Problem | Set down the material exactly as given, please, from its first line through the line that includes "I didn't accomplish".

Entries provided |
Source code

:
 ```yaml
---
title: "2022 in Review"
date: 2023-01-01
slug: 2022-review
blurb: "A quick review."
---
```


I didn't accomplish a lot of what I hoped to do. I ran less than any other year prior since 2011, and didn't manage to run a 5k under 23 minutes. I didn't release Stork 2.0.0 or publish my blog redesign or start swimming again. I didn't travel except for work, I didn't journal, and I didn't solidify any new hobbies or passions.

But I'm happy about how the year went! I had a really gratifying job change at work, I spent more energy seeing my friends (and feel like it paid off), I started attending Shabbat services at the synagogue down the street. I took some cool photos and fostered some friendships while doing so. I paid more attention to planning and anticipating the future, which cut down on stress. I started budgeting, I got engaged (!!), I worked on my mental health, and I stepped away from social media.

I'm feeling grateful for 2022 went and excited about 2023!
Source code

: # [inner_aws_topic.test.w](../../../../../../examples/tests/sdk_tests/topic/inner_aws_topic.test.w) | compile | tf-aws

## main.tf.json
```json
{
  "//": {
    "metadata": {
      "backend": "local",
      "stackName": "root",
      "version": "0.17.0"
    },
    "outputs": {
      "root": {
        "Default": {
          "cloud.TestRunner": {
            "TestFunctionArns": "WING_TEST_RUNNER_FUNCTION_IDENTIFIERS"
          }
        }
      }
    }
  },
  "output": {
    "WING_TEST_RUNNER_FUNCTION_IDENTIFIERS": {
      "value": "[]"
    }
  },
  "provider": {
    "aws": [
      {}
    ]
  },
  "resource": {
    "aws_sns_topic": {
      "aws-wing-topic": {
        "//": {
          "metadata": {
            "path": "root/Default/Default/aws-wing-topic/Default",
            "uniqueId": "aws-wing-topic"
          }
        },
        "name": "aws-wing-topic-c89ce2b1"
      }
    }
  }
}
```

Result |
Source code

:
 ```yaml
---
title: "2022 in Review"
date: 2023-01-01
slug: 2022-review
blurb: "A quick review."
---
```


I didn't accomplish a lot of what I hoped to do. I ran less than any other year prior since 2011, and didn't manage to run a 5k under 23 minutes. I didn't release Stork 2.0.0 or publish my blog redesign or start swimming again. I didn't travel except for work, I didn't journal, and I didn't solidify any new hobbies or passions.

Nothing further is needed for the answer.